[Crítica] Festival de Lima: «Socrates», de Alexandre Moratto


La decadencia es uno de los esquemas narrativos más impregnados en nuestra cultura. Uno se entusiasma al ver a su personaje corrompiéndose, rebajándose, siendo destruido, solo para remontar a su antigua gloria. «Socrates», película del brasilero Alexandre Moratto, nos obliga a preguntarnos qué ocurre si ese esplendor pasado nunca existió, y si la degradación es solo un viaje de ida.

En esta situación se halla el chico que da nombre a la película (Christian Malheiros). Luego de perder a su madre en la primera escena del film, la narración se apresura en construir a Socrates como un verdadero desgraciado, iniciando un vía crucis tan ininterrumpido como demoledor.

Incapaz de conseguir un empleo, Socrates se enamora de Maicon (Tales Ordakji), quien, luego de ser víctimas de un ataque homofóbico, le da la espalda. Intenta recuperar las cenizas de su madre, pero la funeraria le pide que esté acompañado de su padre, a quien prefiere evitar a toda costa. Poco después es echado de su departamento al no pagar el alquiler, y se ve obligado a deambular en las calles de Sao Paulo, en donde su suerte solo empeora.

La cámara en mano es la mejor forma en que se pudo haber seguido el viaje de Socrates. El devenir errático del protagonista empalma con el movimiento dinámico del aparato que filma, mientras se le va despojan de todo lo que tiene.  Aunque para algunos puede resultar excesivo, Moratto deja en claro una y otra vez que no está en sus planes apiadarse de su protagonista, colocándolo ante los ambientes más sórdidos de la metrópoli, donde la agresividad y la indiferencia matan por igual.

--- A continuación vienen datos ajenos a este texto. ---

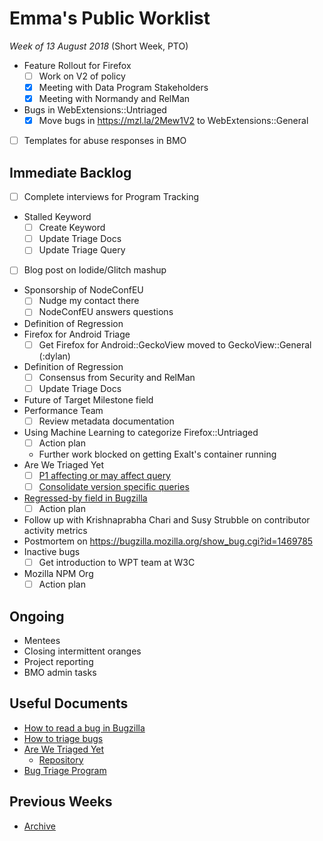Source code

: # Emma's Public Worklist

_Week of 13 August 2018_ (Short Week, PTO)

* Feature Rollout for Firefox
  - [ ] Work on V2 of policy
  - [x] Meeting with Data Program Stakeholders
  - [x] Meeting with Normandy and RelMan
* Bugs in WebExtensions::Untriaged
  - [x] Move bugs in https://mzl.la/2Mew1V2 to WebExtensions::General
* [ ] Templates for abuse responses in BMO

## Immediate Backlog
* [ ] Complete interviews for Program Tracking
* Stalled Keyword
  - [ ] Create Keyword
  - [ ] Update Triage Docs
  - [ ] Update Triage Query
* [ ] Blog post on Iodide/Glitch mashup
* Sponsorship of NodeConfEU
  - [ ] Nudge my contact there
  - [ ] NodeConfEU answers questions
* Definition of Regression
* Firefox for Android Triage
  - [ ] Get Firefox for Android::GeckoView moved to GeckoView::General (:dylan)
* Definition of Regression
  - [ ] Consensus from Security and RelMan
  - [ ] Update Triage Docs 
* Future of Target Milestone field
* Performance Team 
  - [ ] Review metadata documentation
* Using Machine Learning to categorize Firefox::Untriaged 
  - [ ] Action plan
  - Further work blocked on getting Exalt's container running
* Are We Triaged Yet
  - [ ] [P1 affecting or may affect query](https://github.com/emceeaich/are-we-triaged-yet/issues/38)
  - [ ] [Consolidate version specific queries](https://github.com/emceeaich/are-we-triaged-yet/issues/43)
* [Regressed-by field in Bugzilla](https://bugzilla.mozilla.org/show_bug.cgi?id=1461492)
  - [ ] Action plan
* Follow up with Krishnaprabha Chari and Susy Strubble on contributor activity metrics
* Postmortem on https://bugzilla.mozilla.org/show_bug.cgi?id=1469785
* Inactive bugs
  - [ ] Get introduction to WPT team at W3C
* Mozilla NPM Org
  - [ ] Action plan

## Ongoing

* Mentees
* Closing intermittent oranges
* Project reporting
* BMO admin tasks

## Useful Documents

* [How to read a bug in Bugzilla](https://www.youtube.com/watch?v=9_2k4RIrM_o)
* [How to triage bugs](https://github.com/mozilla/bug-handling/blob/master/policy/triage-bugzilla.md)
* [Are We Triaged Yet](https://are-we-triaged-yet.herokuapp.com/) 
  * [Repository](https://github.com/emceeaich/are-we-triaged-yet)
* [Bug Triage Program](https://wiki.mozilla.org/Bug_Triage)

## Previous Weeks
* [Archive](/emceeaich/what-is-emma-working-on/archive.md)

Otro mérito: si bien Moratto y Mantesso (ambos a cargo del guion) no dudan en manifestar la homosexualidad de Sócrates, en ningún momento lo reducen a ella. Si bien la homofobia es causante de muchas de sus peripecias, otros ejes del personaje son explorados: su vida sentimental, su perseverancia, la relación con su padre y, por supuesto, con su difunta madre. La verdad es que, aunque su muerte sea lo primero que vemos, su presencia nunca abandona a su hijo, y la narración ciertamente tampoco lo hace. El duelo que atraviesa Socrates es parte integral de la trama, proceso análogo a su destrucción ética y existencial. Eso sí, no siempre de forma evidente, pero no por ello menos real.

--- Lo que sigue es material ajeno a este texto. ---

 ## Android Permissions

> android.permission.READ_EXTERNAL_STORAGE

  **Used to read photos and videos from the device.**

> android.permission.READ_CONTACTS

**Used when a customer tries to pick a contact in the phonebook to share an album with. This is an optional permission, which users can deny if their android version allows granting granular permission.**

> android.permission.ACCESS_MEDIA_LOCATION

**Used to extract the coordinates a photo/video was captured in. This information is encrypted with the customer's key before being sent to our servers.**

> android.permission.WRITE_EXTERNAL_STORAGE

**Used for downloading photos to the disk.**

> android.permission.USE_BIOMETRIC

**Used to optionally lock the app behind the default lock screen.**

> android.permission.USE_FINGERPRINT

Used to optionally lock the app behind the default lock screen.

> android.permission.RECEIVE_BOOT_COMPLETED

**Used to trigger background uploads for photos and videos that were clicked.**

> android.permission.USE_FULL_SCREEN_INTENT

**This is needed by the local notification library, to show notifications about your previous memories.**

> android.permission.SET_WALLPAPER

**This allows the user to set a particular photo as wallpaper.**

La relación del personaje de Malheiros con la mujer que le dio la vida es tal que, incluso, no está dispuesto a morir sin su compañía, decisión de la que en último momento se arrepiente. Curiosamente, el vía crucis llega a su fin no con el regreso a la ciudad, sino con el esparcimiento de las cenizas, ese segundo funeral, íntimo y poderoso. Que todo vaya a mejorar después de esto es una predicción ingenua, pero nadie podrá negar que, al menos, se ha atravesado un umbral. La película termina sugiriendo esa irrefutable verdad: vivir demanda coraje, perseverancia y algo de terquedad, incluso (sobre todo) cuando uno se halla en la ruina.

«Socrates» se cuenta lejos de todo efectismo, de una forma directa y que lo dejan a uno sin aliento, verdaderamente en la carne de su protagonista.